⟨

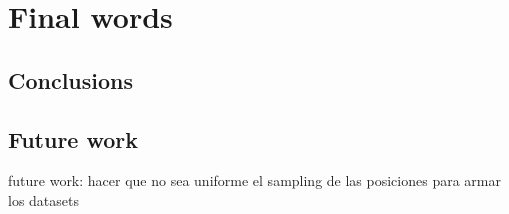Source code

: \section{Final words}
\subsection{Conclusions}
\subsection{Future work}




future work: hacer que no sea uniforme el sampling de las posiciones para armar los datasets

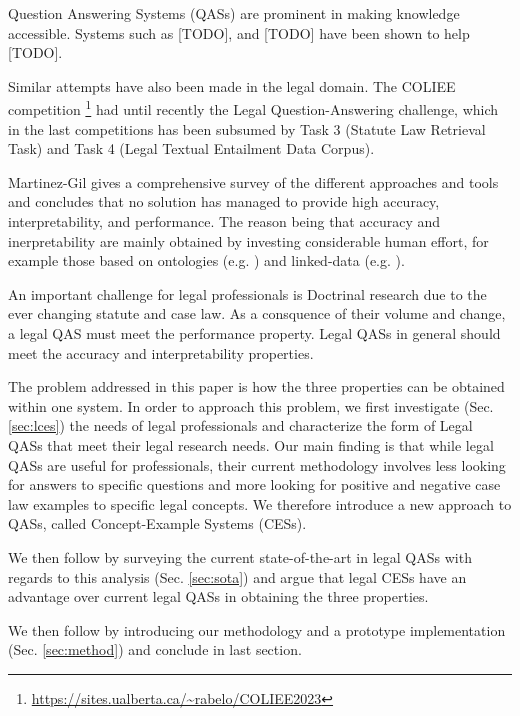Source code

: Question Answering Systems (QASs) are prominent in making knowledge accessible. Systems such as [TODO], and [TODO] have been shown to help [TODO]. 


Similar attempts have also been made in the legal domain. The COLIEE competition \footnote{\url{https://sites.ualberta.ca/~rabelo/COLIEE2023}} had until recently the Legal Question-Answering challenge, which in the last competitions has been subsumed by Task 3 (Statute Law Retrieval Task) and Task 4 (Legal Textual Entailment Data Corpus). 

Martinez-Gil \cite{martinez23} gives a comprehensive survey of the different approaches and tools and concludes that no solution has managed to provide high accuracy, interpretability, and performance. The reason being that accuracy and inerpretability are mainly obtained by investing considerable human effort, for example those based on ontologies (e.g. \cite{wyner18}) and linked-data (e.g. \cite{filtz21}).

An important challenge for legal professionals is Doctrinal research \cite{kelly21} due to the ever changing statute and case law. As a consquence of their volume and change, a legal QAS must meet the performance property. Legal QASs in general should meet the accuracy and interpretability properties. 

The problem addressed in this paper is how the three properties can be obtained within one system. In order to approach this problem, we first investigate (Sec. \ref{sec:lces}) the needs of legal professionals and characterize the form of Legal QASs that meet their legal research needs. Our main finding is that while legal QASs are useful for professionals, their current methodology involves less looking for answers to specific questions and more looking for positive and negative case law examples to specific legal concepts. We therefore introduce a new approach to QASs, called Concept-Example Systems (CESs). 

We then follow by surveying the current state-of-the-art in legal QASs with regards to this analysis (Sec. \ref{sec:sota}) and argue that legal CESs have an advantage over current legal QASs in obtaining the three properties.

We then follow by introducing our methodology and a prototype implementation (Sec. \ref{sec:method}) and conclude in last section.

⟩

Gather each line in the data that holds the string "three".

- **Written solution**
The problem addressed in this paper is how the three properties can be obtained within one system. In order to approach this problem, we first investigate (Sec. \ref{sec:lces}) the needs of legal professionals and characterize the form of Legal QASs that meet their legal research needs. Our main finding is that while legal QASs are useful for professionals, their current methodology involves less looking for answers to specific questions and more looking for positive and negative case law examples to specific legal concepts. We therefore introduce a new approach to QASs, called Concept-Example Systems (CESs). 
We then follow by surveying the current state-of-the-art in legal QASs with regards to this analysis (Sec. \ref{sec:sota}) and argue that legal CESs have an advantage over current legal QASs in obtaining the three properties.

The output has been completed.